An exact copy of all the data is required.

— Given records —
┄┄┄┄┄┄┄┄┄┄

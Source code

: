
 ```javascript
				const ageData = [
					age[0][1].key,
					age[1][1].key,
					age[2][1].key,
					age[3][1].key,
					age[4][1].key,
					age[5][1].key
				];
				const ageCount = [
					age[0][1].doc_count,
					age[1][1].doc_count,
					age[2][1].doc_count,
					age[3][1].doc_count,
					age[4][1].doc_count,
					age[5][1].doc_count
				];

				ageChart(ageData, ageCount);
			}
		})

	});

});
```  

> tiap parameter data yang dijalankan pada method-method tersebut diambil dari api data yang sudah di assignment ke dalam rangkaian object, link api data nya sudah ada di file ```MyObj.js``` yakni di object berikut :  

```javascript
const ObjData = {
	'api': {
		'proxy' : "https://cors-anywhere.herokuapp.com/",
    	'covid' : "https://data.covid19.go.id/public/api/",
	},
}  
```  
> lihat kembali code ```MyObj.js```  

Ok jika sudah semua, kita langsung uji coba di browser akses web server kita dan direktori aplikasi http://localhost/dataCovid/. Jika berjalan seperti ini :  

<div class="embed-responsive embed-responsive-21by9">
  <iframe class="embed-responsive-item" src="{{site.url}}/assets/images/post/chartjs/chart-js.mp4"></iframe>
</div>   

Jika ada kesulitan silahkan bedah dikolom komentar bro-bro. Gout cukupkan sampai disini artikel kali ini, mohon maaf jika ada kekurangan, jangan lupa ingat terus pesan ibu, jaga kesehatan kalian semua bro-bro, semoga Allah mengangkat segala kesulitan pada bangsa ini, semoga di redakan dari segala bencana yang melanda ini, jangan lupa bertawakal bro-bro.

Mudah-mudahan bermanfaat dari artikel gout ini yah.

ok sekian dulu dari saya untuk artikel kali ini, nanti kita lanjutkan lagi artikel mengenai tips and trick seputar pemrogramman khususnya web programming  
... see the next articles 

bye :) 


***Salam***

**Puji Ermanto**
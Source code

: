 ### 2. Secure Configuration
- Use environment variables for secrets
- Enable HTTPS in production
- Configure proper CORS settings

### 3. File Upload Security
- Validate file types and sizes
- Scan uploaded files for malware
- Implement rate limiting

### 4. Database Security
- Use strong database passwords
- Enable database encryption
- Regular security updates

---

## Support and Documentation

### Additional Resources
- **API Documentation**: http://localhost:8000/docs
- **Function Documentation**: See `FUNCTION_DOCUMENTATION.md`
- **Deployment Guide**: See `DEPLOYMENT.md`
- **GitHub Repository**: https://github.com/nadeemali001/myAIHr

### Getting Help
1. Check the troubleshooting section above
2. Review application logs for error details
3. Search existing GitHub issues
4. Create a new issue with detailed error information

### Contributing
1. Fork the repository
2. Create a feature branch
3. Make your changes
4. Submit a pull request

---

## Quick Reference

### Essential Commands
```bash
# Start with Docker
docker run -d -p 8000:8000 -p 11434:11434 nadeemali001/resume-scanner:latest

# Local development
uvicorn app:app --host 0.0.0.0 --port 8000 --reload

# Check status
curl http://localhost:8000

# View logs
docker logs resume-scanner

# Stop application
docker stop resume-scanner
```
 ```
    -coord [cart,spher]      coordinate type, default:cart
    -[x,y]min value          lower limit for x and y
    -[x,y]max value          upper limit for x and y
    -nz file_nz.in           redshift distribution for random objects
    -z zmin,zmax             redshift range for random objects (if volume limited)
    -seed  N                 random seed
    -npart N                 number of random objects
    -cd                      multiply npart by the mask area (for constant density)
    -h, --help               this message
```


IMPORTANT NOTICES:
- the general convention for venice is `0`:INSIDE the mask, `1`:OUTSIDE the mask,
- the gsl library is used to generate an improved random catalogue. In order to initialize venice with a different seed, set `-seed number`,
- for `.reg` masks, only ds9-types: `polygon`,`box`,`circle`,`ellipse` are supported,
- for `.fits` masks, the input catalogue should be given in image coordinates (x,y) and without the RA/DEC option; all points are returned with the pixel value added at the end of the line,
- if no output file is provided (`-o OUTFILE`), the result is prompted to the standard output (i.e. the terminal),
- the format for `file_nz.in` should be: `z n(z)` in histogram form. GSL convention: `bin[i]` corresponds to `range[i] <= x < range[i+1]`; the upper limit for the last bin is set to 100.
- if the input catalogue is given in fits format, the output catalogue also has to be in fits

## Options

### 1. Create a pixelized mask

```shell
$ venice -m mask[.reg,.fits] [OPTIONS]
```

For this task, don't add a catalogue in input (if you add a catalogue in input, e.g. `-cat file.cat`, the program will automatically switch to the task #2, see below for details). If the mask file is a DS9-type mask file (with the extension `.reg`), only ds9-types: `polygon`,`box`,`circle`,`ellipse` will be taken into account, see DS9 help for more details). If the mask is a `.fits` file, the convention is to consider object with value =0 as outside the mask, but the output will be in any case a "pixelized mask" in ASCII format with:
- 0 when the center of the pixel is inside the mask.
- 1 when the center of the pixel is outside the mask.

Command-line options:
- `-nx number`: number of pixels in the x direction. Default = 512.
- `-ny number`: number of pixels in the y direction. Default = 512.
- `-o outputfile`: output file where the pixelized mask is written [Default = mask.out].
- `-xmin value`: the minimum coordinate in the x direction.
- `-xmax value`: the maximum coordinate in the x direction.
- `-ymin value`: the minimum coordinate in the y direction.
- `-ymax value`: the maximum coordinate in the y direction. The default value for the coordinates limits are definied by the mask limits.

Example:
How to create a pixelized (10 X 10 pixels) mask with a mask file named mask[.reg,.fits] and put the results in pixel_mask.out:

┄┄┄┄┄┄┄┄┄┄

— Task answer —
Source code

:
 ```javascript
				const ageData = [
					age[0][1].key,
					age[1][1].key,
					age[2][1].key,
					age[3][1].key,
					age[4][1].key,
					age[5][1].key
				];
				const ageCount = [
					age[0][1].doc_count,
					age[1][1].doc_count,
					age[2][1].doc_count,
					age[3][1].doc_count,
					age[4][1].doc_count,
					age[5][1].doc_count
				];

				ageChart(ageData, ageCount);
			}
		})

	});

});
```  

> tiap parameter data yang dijalankan pada method-method tersebut diambil dari api data yang sudah di assignment ke dalam rangkaian object, link api data nya sudah ada di file ```MyObj.js``` yakni di object berikut :  

```javascript
const ObjData = {
	'api': {
		'proxy' : "https://cors-anywhere.herokuapp.com/",
    	'covid' : "https://data.covid19.go.id/public/api/",
	},
}  
```  
> lihat kembali code ```MyObj.js```  

Ok jika sudah semua, kita langsung uji coba di browser akses web server kita dan direktori aplikasi http://localhost/dataCovid/. Jika berjalan seperti ini :  

<div class="embed-responsive embed-responsive-21by9">
  <iframe class="embed-responsive-item" src="{{site.url}}/assets/images/post/chartjs/chart-js.mp4"></iframe>
</div>   

Jika ada kesulitan silahkan bedah dikolom komentar bro-bro. Gout cukupkan sampai disini artikel kali ini, mohon maaf jika ada kekurangan, jangan lupa ingat terus pesan ibu, jaga kesehatan kalian semua bro-bro, semoga Allah mengangkat segala kesulitan pada bangsa ini, semoga di redakan dari segala bencana yang melanda ini, jangan lupa bertawakal bro-bro.

Mudah-mudahan bermanfaat dari artikel gout ini yah.

ok sekian dulu dari saya untuk artikel kali ini, nanti kita lanjutkan lagi artikel mengenai tips and trick seputar pemrogramman khususnya web programming  
... see the next articles 

bye :) 


***Salam***

**Puji Ermanto**
Source code

: ### 2. Secure Configuration
- Use environment variables for secrets
- Enable HTTPS in production
- Configure proper CORS settings

### 3. File Upload Security
- Validate file types and sizes
- Scan uploaded files for malware
- Implement rate limiting

### 4. Database Security
- Use strong database passwords
- Enable database encryption
- Regular security updates

---

## Support and Documentation

### Additional Resources
- **API Documentation**: http://localhost:8000/docs
- **Function Documentation**: See `FUNCTION_DOCUMENTATION.md`
- **Deployment Guide**: See `DEPLOYMENT.md`
- **GitHub Repository**: https://github.com/nadeemali001/myAIHr

### Getting Help
1. Check the troubleshooting section above
2. Review application logs for error details
3. Search existing GitHub issues
4. Create a new issue with detailed error information

### Contributing
1. Fork the repository
2. Create a feature branch
3. Make your changes
4. Submit a pull request

---

## Quick Reference

### Essential Commands
```bash
# Start with Docker
docker run -d -p 8000:8000 -p 11434:11434 nadeemali001/resume-scanner:latest

# Local development
uvicorn app:app --host 0.0.0.0 --port 8000 --reload

# Check status
curl http://localhost:8000

# View logs
docker logs resume-scanner

# Stop application
docker stop resume-scanner
```
 ```
    -coord [cart,spher]      coordinate type, default:cart
    -[x,y]min value          lower limit for x and y
    -[x,y]max value          upper limit for x and y
    -nz file_nz.in           redshift distribution for random objects
    -z zmin,zmax             redshift range for random objects (if volume limited)
    -seed  N                 random seed
    -npart N                 number of random objects
    -cd                      multiply npart by the mask area (for constant density)
    -h, --help               this message
```


IMPORTANT NOTICES:
- the general convention for venice is `0`:INSIDE the mask, `1`:OUTSIDE the mask,
- the gsl library is used to generate an improved random catalogue. In order to initialize venice with a different seed, set `-seed number`,
- for `.reg` masks, only ds9-types: `polygon`,`box`,`circle`,`ellipse` are supported,
- for `.fits` masks, the input catalogue should be given in image coordinates (x,y) and without the RA/DEC option; all points are returned with the pixel value added at the end of the line,
- if no output file is provided (`-o OUTFILE`), the result is prompted to the standard output (i.e. the terminal),
- the format for `file_nz.in` should be: `z n(z)` in histogram form. GSL convention: `bin[i]` corresponds to `range[i] <= x < range[i+1]`; the upper limit for the last bin is set to 100.
- if the input catalogue is given in fits format, the output catalogue also has to be in fits

## Options

### 1. Create a pixelized mask

```shell
$ venice -m mask[.reg,.fits] [OPTIONS]
```

For this task, don't add a catalogue in input (if you add a catalogue in input, e.g. `-cat file.cat`, the program will automatically switch to the task #2, see below for details). If the mask file is a DS9-type mask file (with the extension `.reg`), only ds9-types: `polygon`,`box`,`circle`,`ellipse` will be taken into account, see DS9 help for more details). If the mask is a `.fits` file, the convention is to consider object with value =0 as outside the mask, but the output will be in any case a "pixelized mask" in ASCII format with:
- 0 when the center of the pixel is inside the mask.
- 1 when the center of the pixel is outside the mask.

Command-line options:
- `-nx number`: number of pixels in the x direction. Default = 512.
- `-ny number`: number of pixels in the y direction. Default = 512.
- `-o outputfile`: output file where the pixelized mask is written [Default = mask.out].
- `-xmin value`: the minimum coordinate in the x direction.
- `-xmax value`: the maximum coordinate in the x direction.
- `-ymin value`: the minimum coordinate in the y direction.
- `-ymax value`: the maximum coordinate in the y direction. The default value for the coordinates limits are definied by the mask limits.

Example:
How to create a pixelized (10 X 10 pixels) mask with a mask file named mask[.reg,.fits] and put the results in pixel_mask.out:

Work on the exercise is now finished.